The Australian media authority is now considering feedback on the planned creation of an Australian news measurement framework. The ABC’s submission said further steps are needed to ensure the framework covers all of the ways Australians now consume news.

The ABC believes that a full range of social media platforms and, potentially, non-professional news sources needs to be included in a proposed framework to measure Australian media diversity if there is to be a true picture of Australian news consumption today and in the future.

In one of the 23 submissions made in response to the Australian Communications and Media Authority (ACMA) proposed framework to measure media diversity, the ABC said the current proposal would be an effective tool to measure traditional media – TV, radio and print. 

But this would not accurately reflect the move away, especially by younger audiences, to online, social and emerging media platforms and the influence of non-professional news sources. 

While the ACMA paper proposes to include Facebook, Twitter, and YouTube, the ABC said that its internal research and the University of Canberra's Digital News Report show that the frequent use by people of different ages and backgrounds of lnstagram, TikTok and Reddit means these should also be included. The ABC also suggested including streaming and broadcast-video-on-demand (BVOD) services. 

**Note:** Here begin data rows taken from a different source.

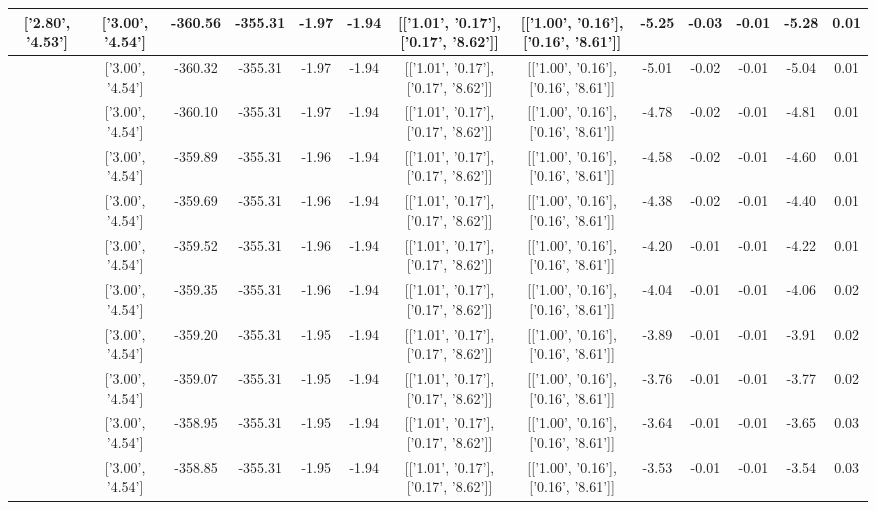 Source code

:\begin{table}[htbp]
\begin{adjustbox}{angle=90}
\begin{tabular}{|c|c|c|c|c|c|c|c|c|c|c|c|c|}
 ['2.80', '4.53'] & ['3.00', '4.54'] & -360.56 & -355.31 & -1.97 & -1.94 & [['1.01', '0.17'], ['0.17', '8.62']] & [['1.00', '0.16'], ['0.16', '8.61']] & -5.25 & -0.03 & -0.01 & -5.28 & 0.01\\ \hline
 ['2.81', '4.53'] & ['3.00', '4.54'] & -360.32 & -355.31 & -1.97 & -1.94 & [['1.01', '0.17'], ['0.17', '8.62']] & [['1.00', '0.16'], ['0.16', '8.61']] & -5.01 & -0.02 & -0.01 & -5.04 & 0.01\\ \hline
 ['2.82', '4.53'] & ['3.00', '4.54'] & -360.10 & -355.31 & -1.97 & -1.94 & [['1.01', '0.17'], ['0.17', '8.62']] & [['1.00', '0.16'], ['0.16', '8.61']] & -4.78 & -0.02 & -0.01 & -4.81 & 0.01\\ \hline
 ['2.84', '4.53'] & ['3.00', '4.54'] & -359.89 & -355.31 & -1.96 & -1.94 & [['1.01', '0.17'], ['0.17', '8.62']] & [['1.00', '0.16'], ['0.16', '8.61']] & -4.58 & -0.02 & -0.01 & -4.60 & 0.01\\ \hline
 ['2.85', '4.53'] & ['3.00', '4.54'] & -359.69 & -355.31 & -1.96 & -1.94 & [['1.01', '0.17'], ['0.17', '8.62']] & [['1.00', '0.16'], ['0.16', '8.61']] & -4.38 & -0.02 & -0.01 & -4.40 & 0.01\\ \hline
 ['2.86', '4.53'] & ['3.00', '4.54'] & -359.52 & -355.31 & -1.96 & -1.94 & [['1.01', '0.17'], ['0.17', '8.62']] & [['1.00', '0.16'], ['0.16', '8.61']] & -4.20 & -0.01 & -0.01 & -4.22 & 0.01\\ \hline
 ['2.87', '4.53'] & ['3.00', '4.54'] & -359.35 & -355.31 & -1.96 & -1.94 & [['1.01', '0.17'], ['0.17', '8.62']] & [['1.00', '0.16'], ['0.16', '8.61']] & -4.04 & -0.01 & -0.01 & -4.06 & 0.02\\ \hline
 ['2.88', '4.53'] & ['3.00', '4.54'] & -359.20 & -355.31 & -1.95 & -1.94 & [['1.01', '0.17'], ['0.17', '8.62']] & [['1.00', '0.16'], ['0.16', '8.61']] & -3.89 & -0.01 & -0.01 & -3.91 & 0.02\\ \hline
 ['2.90', '4.53'] & ['3.00', '4.54'] & -359.07 & -355.31 & -1.95 & -1.94 & [['1.01', '0.17'], ['0.17', '8.62']] & [['1.00', '0.16'], ['0.16', '8.61']] & -3.76 & -0.01 & -0.01 & -3.77 & 0.02\\ \hline
 ['2.91', '4.53'] & ['3.00', '4.54'] & -358.95 & -355.31 & -1.95 & -1.94 & [['1.01', '0.17'], ['0.17', '8.62']] & [['1.00', '0.16'], ['0.16', '8.61']] & -3.64 & -0.01 & -0.01 & -3.65 & 0.03\\ \hline
 ['2.92', '4.53'] & ['3.00', '4.54'] & -358.85 & -355.31 & -1.95 & -1.94 & [['1.01', '0.17'], ['0.17', '8.62']] & [['1.00', '0.16'], ['0.16', '8.61']] & -3.53 & -0.01 & -0.01 & -3.54 & 0.03\\ \hline

\end{tabular}
\end{adjustbox}
\end{table}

In its submission, the ABC also called for:

  • Regular updating of the list of platforms to reflect changing media consumption habits

  • Inclusion of Australian and international non-English-language news outlets to avoid the risk of excluding consumption by migrant and linguistically diverse communities

  • Allowing respondents to provide information on “`other'” ways they consuming news such as blogs, opinion pieces, online forums and the social-media content of non-professional media outlets.

Non-professional sources risky, but reality

The ABC acknowledged in its submission the risks relating to including “independent, hyperlocal or non-professional” news sources, including the potential to legitimize questionable and extreme non-professional news outlets. However, the broadcaster warned that not including these would mean a less accurate picture of news consumption.

Including them, the ABC said, could also assist ACMA to capture and better understand the level that “questionable and unethical” news reporting proliferates the Australian news market.

The ABC said if the framework was only intended to map available news sources for policy purposes, then only professional news sources should be included. However, if it wanted to map the diversity of information sources informing Australians about local and national issues – and to better understand the impact of issues such as misinformation and disinformation – non-professional sources such as influencers should be included as a second-tier source and listed as ‘alternative news sources’ for clarity.  

ACMA is now considering all feedback and is planning to provide information on finalising and implementing the news measurement framework later this year.